## Example of AWS training and model endpoint deployment

This example main points:
- Using AWS Sagemaker available models for training
- Deploying the trained model 
- Inference from the deployed model

Dataset: Many useful available datasets can be used from E-commerce's review at [Link](https://www.kaggle.com/code/u601372/e-commerce-s-review/data?select=Toys_and_Games_5.json)


## Loading the libraries

In [1]:
import os
import boto3
import sagemaker
import json
import zipfile
import pandas as pd
import numpy as np
import boto3
from botocore.exceptions import ClientError
from sagemaker import image_uris
from sagemaker.serializers import JSONSerializer

## Data preparations

When using the Sagemaker, the data cannot be stored locally and it has to be stored on a S3 bucket. We can unzip and store the unzipped version on S3. Or we can have function for it that can become useful in the future.

In [2]:
def unzip_data(input_data_path):
    with zipfile.ZipFile(input_data_path, 'r') as input_data_zip:
        input_data_zip.extractall('.')

Example of each entry in the dataset in a Jason format is shown below:

In [3]:
#"root":{9 items
    #"reviewerID":string"A1VXOAVRGKGEAK"
    #"asin":string"0439893577"
    #"reviewerName":string"Angie"
    #"helpful":[2 items
            #0:int0
            #1:int0
    #]
    #"reviewText":string"I like the item pricing. My granddaughter wanted to mark on it but I wanted it just for the letters."
    #"overall":int5
    #"summary":string"Magnetic board"
    #"unixReviewTime":int1390953600
    #"reviewTime":string"01 29, 2014"
#}

The training data consists of reviews texts and their counts of upvotes (helpful) and total votes. We want a model to predict if a review (text) is helpful or not. 

From the training dataset we can create labels for each text.

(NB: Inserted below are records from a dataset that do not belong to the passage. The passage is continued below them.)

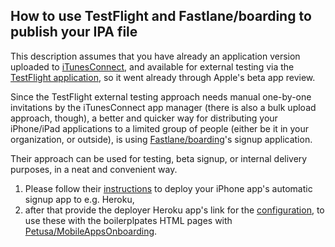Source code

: ## How to use TestFlight and Fastlane/boarding to publish your IPA file

This description assumes that you have already an application version uploaded to [iTunesConnect](https://itunesconnect.apple.com/), and available for external testing via the [TestFlight application](https://developer.apple.com/testflight/), so it went already through Apple's beta app review.

Since the TestFlight external testing approach needs manual one-by-one invitations by the iTunesConnect app manager (there is also a bulk upload approach, though), a better and quicker way for distributing your iPhone/iPad applications to a limited group of people (either be it in your organization, or outside), is using [Fastlane/boarding](https://github.com/fastlane/boarding)'s signup application.

Their approach can be used for testing, beta signup, or internal delivery purposes, in a neat and convenient way.

1. Please follow their [instructions](https://github.com/fastlane/boarding) to deploy your iPhone app's automatic signup app to e.g. Heroku, 
2. after that provide the deployer Heroku app's link for the [configuration](../README.md#configuration-file-appjs), to use these with the boilerplpates HTML pages with [Petusa/MobileAppsOnboarding](https://github.com/petusa/MobileAppsOnboarding).
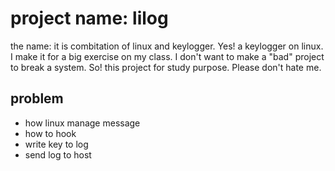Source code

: # project name: lilog
the name: it is combitation of linux and keylogger.
Yes! a keylogger on linux. I make it for a big exercise on my class. I don't want to make a "bad" project to break a system.
So! this project for study purpose. Please don't hate me.

## problem
- how linux manage message
- how to hook
- write key to log
- send log to host
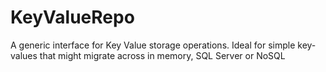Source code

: # KeyValueRepo
A generic interface for Key Value storage operations. Ideal for simple key-values that might migrate across in memory, SQL Server or NoSQL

If the review has any votes, the review is helpful if at least 50% of the total votes mark it as helpful.

The function below assigned labels to the data and returns labeled data.

In [4]:
def label_data(input_data):
    labeled_data = []
    HELPFUL_LABEL = "__label__1"
    UNHELPFUL_LABEL = "__label__2"
     
    for l in open(input_data, 'r'):
        l_object = json.loads(l)
        helpful_votes = float(l_object['helpful'][0])
        total_votes = l_object['helpful'][1]
        reviewText = l_object['reviewText']
        if total_votes != 0:
            if helpful_votes / total_votes >= .5:
                labeled_data.append(" ".join([HELPFUL_LABEL, reviewText]))
            elif helpful_votes / total_votes < .5:
                labeled_data.append(" ".join([UNHELPFUL_LABEL, reviewText]))
          
    return labeled_data




Each review could be long and consist of several sentences. We can create more training data by splitting the sentences and assigning the review sentence of all of its sentences. It may not be the most optimum but we can try and revise later if needed. There are many language models that can take long sequences.

In [5]:
def split_sentences(labeled_data):
    split_sentences = []
    n_positive = 0
    n_negative = 0
    for d in labeled_data:
        label = d.split()[0]        
        sentences = " ".join(d.split()[1:]).split(".") # Initially split to separate label, then separate sentences
        for s in sentences:
            if s: # Make sure sentences isn't empty. Common w/ "..."
                split_sentences.append(" ".join([label, s]))
                if label == "__label__1":
                    n_positive += 1
                else:
                    n_negative += 1
                
    print("Number of positive samples:{}".format(n_positive))
    print("Number of negative samples:{}".format(n_negative))
    return split_sentences

Using the above functions we can process the raw data and create our training data and visulaize some of the sentences.

In [6]:
input_data  = unzip_data('Toys_and_Games_5.json.zip')
labeled_data = label_data('Toys_and_Games_5.json')
split_sentence_data = split_sentences(labeled_data)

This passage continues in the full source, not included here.